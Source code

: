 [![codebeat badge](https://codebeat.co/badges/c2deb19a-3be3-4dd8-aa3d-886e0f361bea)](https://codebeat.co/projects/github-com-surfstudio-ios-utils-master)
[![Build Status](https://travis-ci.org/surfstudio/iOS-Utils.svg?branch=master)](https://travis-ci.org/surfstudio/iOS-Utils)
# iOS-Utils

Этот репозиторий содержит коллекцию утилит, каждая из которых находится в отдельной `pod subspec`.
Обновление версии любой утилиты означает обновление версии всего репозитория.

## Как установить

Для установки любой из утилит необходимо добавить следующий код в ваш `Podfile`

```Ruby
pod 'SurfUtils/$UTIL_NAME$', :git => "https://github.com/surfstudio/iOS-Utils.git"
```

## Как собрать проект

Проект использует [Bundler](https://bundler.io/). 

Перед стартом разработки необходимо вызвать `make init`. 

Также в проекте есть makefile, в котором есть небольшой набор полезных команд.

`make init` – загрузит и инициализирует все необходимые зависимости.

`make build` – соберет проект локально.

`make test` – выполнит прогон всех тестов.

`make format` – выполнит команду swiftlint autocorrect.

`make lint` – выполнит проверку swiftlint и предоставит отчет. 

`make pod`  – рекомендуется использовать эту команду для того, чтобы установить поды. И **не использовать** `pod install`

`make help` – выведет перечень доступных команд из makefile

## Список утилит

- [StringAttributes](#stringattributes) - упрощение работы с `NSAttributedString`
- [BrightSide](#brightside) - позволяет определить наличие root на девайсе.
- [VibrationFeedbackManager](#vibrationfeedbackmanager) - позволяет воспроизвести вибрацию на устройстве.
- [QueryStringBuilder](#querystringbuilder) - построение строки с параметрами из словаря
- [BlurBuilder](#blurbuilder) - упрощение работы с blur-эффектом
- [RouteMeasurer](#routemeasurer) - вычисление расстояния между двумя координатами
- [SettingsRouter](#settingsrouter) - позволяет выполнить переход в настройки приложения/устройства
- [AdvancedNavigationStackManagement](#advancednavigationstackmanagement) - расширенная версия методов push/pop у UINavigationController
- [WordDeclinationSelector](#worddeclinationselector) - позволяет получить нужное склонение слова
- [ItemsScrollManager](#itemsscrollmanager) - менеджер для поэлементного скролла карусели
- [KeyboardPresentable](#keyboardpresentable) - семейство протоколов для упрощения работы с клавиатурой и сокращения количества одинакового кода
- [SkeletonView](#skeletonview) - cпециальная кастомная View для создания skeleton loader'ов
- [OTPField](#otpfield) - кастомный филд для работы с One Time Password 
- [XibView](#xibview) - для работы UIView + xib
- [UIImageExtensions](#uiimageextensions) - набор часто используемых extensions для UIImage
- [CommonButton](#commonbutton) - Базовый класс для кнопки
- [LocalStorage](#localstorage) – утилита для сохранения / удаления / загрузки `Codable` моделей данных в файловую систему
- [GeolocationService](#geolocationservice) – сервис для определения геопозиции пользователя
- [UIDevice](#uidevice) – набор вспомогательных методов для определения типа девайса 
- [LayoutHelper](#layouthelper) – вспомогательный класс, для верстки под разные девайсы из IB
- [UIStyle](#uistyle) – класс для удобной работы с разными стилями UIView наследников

· · ·

### EXERCISE AIM:
The records above are to be written out again word for word.

### PROBLEM SOLUTION:
Source code

: [![codebeat badge](https://codebeat.co/badges/c2deb19a-3be3-4dd8-aa3d-886e0f361bea)](https://codebeat.co/projects/github-com-surfstudio-ios-utils-master)
[![Build Status](https://travis-ci.org/surfstudio/iOS-Utils.svg?branch=master)](https://travis-ci.org/surfstudio/iOS-Utils)
# iOS-Utils

Этот репозиторий содержит коллекцию утилит, каждая из которых находится в отдельной `pod subspec`.
Обновление версии любой утилиты означает обновление версии всего репозитория.

## Как установить

Для установки любой из утилит необходимо добавить следующий код в ваш `Podfile`

```Ruby
pod 'SurfUtils/$UTIL_NAME$', :git => "https://github.com/surfstudio/iOS-Utils.git"
```

## Как собрать проект

Проект использует [Bundler](https://bundler.io/). 

Перед стартом разработки необходимо вызвать `make init`. 

Также в проекте есть makefile, в котором есть небольшой набор полезных команд.

`make init` – загрузит и инициализирует все необходимые зависимости.

`make build` – соберет проект локально.

`make test` – выполнит прогон всех тестов.

`make format` – выполнит команду swiftlint autocorrect.

`make lint` – выполнит проверку swiftlint и предоставит отчет. 

`make pod`  – рекомендуется использовать эту команду для того, чтобы установить поды. И **не использовать** `pod install`

`make help` – выведет перечень доступных команд из makefile

## Список утилит

- [StringAttributes](#stringattributes) - упрощение работы с `NSAttributedString`
- [BrightSide](#brightside) - позволяет определить наличие root на девайсе.
- [VibrationFeedbackManager](#vibrationfeedbackmanager) - позволяет воспроизвести вибрацию на устройстве.
- [QueryStringBuilder](#querystringbuilder) - построение строки с параметрами из словаря
- [BlurBuilder](#blurbuilder) - упрощение работы с blur-эффектом
- [RouteMeasurer](#routemeasurer) - вычисление расстояния между двумя координатами
- [SettingsRouter](#settingsrouter) - позволяет выполнить переход в настройки приложения/устройства
- [AdvancedNavigationStackManagement](#advancednavigationstackmanagement) - расширенная версия методов push/pop у UINavigationController
- [WordDeclinationSelector](#worddeclinationselector) - позволяет получить нужное склонение слова
- [ItemsScrollManager](#itemsscrollmanager) - менеджер для поэлементного скролла карусели
- [KeyboardPresentable](#keyboardpresentable) - семейство протоколов для упрощения работы с клавиатурой и сокращения количества одинакового кода
- [SkeletonView](#skeletonview) - cпециальная кастомная View для создания skeleton loader'ов
- [OTPField](#otpfield) - кастомный филд для работы с One Time Password 
- [XibView](#xibview) - для работы UIView + xib
- [UIImageExtensions](#uiimageextensions) - набор часто используемых extensions для UIImage
- [CommonButton](#commonbutton) - Базовый класс для кнопки
- [LocalStorage](#localstorage) – утилита для сохранения / удаления / загрузки `Codable` моделей данных в файловую систему
- [GeolocationService](#geolocationservice) – сервис для определения геопозиции пользователя
- [UIDevice](#uidevice) – набор вспомогательных методов для определения типа девайса 
- [LayoutHelper](#layouthelper) – вспомогательный класс, для верстки под разные девайсы из IB
- [UIStyle](#uistyle) – класс для удобной работы с разными стилями UIView наследников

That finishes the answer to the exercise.